### What the task asks
Wherever a line of the records contains "xinwenlianbo", copy that line.

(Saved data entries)
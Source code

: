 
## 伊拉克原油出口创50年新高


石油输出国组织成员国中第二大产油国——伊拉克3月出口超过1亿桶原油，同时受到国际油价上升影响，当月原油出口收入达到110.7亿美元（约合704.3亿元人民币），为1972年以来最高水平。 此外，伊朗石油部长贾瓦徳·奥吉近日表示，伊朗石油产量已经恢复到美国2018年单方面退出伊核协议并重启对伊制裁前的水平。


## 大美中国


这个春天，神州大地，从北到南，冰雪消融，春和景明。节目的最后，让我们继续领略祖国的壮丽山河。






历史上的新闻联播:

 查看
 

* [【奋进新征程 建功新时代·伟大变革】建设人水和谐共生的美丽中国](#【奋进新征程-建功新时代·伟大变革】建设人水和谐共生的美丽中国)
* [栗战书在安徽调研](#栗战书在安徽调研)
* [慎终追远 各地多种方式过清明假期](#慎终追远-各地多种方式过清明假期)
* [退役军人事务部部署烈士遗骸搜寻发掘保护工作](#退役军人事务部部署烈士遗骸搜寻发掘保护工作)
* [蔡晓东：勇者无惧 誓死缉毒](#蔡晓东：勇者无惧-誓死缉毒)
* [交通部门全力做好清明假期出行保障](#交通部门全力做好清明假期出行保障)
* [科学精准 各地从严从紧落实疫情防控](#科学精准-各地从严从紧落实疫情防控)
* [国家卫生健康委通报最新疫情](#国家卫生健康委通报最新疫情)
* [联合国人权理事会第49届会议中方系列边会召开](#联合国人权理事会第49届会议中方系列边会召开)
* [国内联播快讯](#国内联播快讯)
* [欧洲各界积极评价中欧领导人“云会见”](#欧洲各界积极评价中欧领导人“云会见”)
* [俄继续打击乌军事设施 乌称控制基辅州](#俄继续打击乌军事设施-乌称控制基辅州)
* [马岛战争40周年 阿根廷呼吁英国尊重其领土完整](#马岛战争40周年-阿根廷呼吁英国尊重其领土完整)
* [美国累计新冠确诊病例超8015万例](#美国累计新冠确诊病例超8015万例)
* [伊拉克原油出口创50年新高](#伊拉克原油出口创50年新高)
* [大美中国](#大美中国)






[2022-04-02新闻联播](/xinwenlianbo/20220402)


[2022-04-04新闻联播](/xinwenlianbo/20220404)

### Response
[2022-04-02新闻联播](/xinwenlianbo/20220402)
[2022-04-04新闻联播](/xinwenlianbo/20220404)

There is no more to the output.